This article is provided for general informational purposes only and does not constitute legal, financial, or tax advice. Reading this content does not create an attorney-client or professional advisory relationship. Laws vary by jurisdiction and are subject to change. You should consult a qualified professional regarding your specific circumstances. |
Alan was appointed executor of his mother’s estate. Six months into the probate process, I discovered he’d secretly purchased a significant portion of the estate’s real estate at a discount – real estate he was required to sell to benefit the estate’s beneficiaries. His family is furious, and they’re threatening a court battle. Alan insists he didn’t do anything wrong, that he got a “good deal” and the beneficiaries should be grateful he saved them realtor fees. This isn’t about the money, though; it’s a fundamental breach of fiduciary duty and a likely conflict of interest, and they want him removed.
The short answer is: potentially, yes. But it’s rarely that simple. California law doesn’t allow you to fire an executor simply because you suspect they’re unethical or made a bad decision. The court demands proof of specific misconduct. I’ve been practicing estate law and as a CPA for over 35 years here in Escondido, and I’ve seen this scenario play out dozens of times. The key is understanding the legal standard and gathering the right evidence.

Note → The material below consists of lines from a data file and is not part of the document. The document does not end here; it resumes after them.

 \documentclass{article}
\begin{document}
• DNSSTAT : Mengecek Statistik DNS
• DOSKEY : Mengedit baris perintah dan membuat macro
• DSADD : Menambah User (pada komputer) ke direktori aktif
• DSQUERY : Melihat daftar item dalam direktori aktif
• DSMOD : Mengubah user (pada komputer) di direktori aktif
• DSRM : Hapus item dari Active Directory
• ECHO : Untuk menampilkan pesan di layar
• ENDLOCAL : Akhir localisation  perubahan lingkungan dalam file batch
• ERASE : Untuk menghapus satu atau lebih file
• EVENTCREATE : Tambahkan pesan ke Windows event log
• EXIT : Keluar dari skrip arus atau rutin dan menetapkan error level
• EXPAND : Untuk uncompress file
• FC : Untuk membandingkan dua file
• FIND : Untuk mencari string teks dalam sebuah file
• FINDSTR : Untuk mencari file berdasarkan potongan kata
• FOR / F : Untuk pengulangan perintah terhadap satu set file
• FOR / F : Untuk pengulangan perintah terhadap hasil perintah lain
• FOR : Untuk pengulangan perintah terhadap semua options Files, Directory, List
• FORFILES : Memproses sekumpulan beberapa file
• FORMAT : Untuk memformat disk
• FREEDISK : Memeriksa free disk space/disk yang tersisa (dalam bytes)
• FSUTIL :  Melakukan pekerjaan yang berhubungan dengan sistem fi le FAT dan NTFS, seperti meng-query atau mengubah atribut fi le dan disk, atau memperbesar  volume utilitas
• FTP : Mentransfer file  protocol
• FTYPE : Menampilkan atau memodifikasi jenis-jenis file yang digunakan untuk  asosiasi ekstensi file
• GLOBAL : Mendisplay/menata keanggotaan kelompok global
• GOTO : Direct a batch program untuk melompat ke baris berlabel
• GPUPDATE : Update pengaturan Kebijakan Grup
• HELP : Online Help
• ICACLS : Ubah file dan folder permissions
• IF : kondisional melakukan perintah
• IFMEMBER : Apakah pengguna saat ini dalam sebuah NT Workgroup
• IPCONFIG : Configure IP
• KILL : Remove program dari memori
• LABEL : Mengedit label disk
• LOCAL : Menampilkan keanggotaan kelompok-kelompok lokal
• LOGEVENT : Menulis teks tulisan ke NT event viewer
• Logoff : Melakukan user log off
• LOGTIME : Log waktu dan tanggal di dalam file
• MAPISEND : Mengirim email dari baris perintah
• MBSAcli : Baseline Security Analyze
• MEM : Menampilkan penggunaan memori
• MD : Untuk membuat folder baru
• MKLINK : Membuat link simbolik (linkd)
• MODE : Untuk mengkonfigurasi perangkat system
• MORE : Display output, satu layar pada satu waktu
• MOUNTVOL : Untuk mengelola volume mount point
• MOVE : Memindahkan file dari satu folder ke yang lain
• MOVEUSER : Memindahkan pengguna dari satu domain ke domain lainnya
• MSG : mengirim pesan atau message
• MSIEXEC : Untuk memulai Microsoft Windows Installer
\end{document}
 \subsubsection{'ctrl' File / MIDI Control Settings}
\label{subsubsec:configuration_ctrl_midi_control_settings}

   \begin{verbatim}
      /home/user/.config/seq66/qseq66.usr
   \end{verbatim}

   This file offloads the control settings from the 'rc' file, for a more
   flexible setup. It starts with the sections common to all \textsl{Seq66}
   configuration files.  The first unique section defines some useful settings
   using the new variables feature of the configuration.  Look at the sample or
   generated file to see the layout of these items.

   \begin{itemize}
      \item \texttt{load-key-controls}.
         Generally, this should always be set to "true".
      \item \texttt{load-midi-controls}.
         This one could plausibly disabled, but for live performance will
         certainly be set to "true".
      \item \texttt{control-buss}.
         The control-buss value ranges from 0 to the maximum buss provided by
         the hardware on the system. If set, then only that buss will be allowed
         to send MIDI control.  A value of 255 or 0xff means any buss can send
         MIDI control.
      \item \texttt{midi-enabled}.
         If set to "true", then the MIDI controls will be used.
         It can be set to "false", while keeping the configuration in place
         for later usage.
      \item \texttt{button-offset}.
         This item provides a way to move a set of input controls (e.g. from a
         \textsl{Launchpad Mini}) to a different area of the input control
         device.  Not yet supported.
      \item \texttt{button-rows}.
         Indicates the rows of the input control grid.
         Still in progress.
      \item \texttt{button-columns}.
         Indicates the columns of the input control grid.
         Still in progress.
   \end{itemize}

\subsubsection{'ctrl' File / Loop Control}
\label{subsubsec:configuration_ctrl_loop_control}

As a CPA, I’m acutely aware of the financial implications of these conflicts—the step-up in basis, potential capital gains taxes, and accurate estate valuation—all of which are critical factors when determining the true harm caused by an executor’s actions.
What Specific Grounds Are Required to Remove an Executor?

Unfortunately, “conflict of interest” isn’t enough on its own. You must demonstrate one of four legal grounds, as outlined in Probate Code § 8502: (1) Waste or embezzlement of estate assets, (2) Incapacity of the executor, (3) Neglect of duty, or (4) Excessive Hostility towards beneficiaries that impairs the estate’s administration. Alan’s self-dealing – purchasing estate property for his own benefit – falls squarely under “waste,” but proving it requires meticulous documentation.
How Do You Prove “Waste” in a Conflict of Interest Case?
The standard is whether the executor’s actions depleted or harmed the estate. In Alan’s case, we need to show the family would have received more for the property if it had been sold on the open market. That means getting a professional appraisal of the property’s fair market value, comparing that to the price Alan paid, and documenting the costs he avoided (realtor fees, staging, etc.). If those avoided costs don’t fully offset the difference in price, we have a strong case for waste. Furthermore, any failure to disclose the transaction to the beneficiaries and obtain court approval is a massive red flag. A proper, independent appraisal prior to sale is crucial, and any deviation from that process is fodder for litigation.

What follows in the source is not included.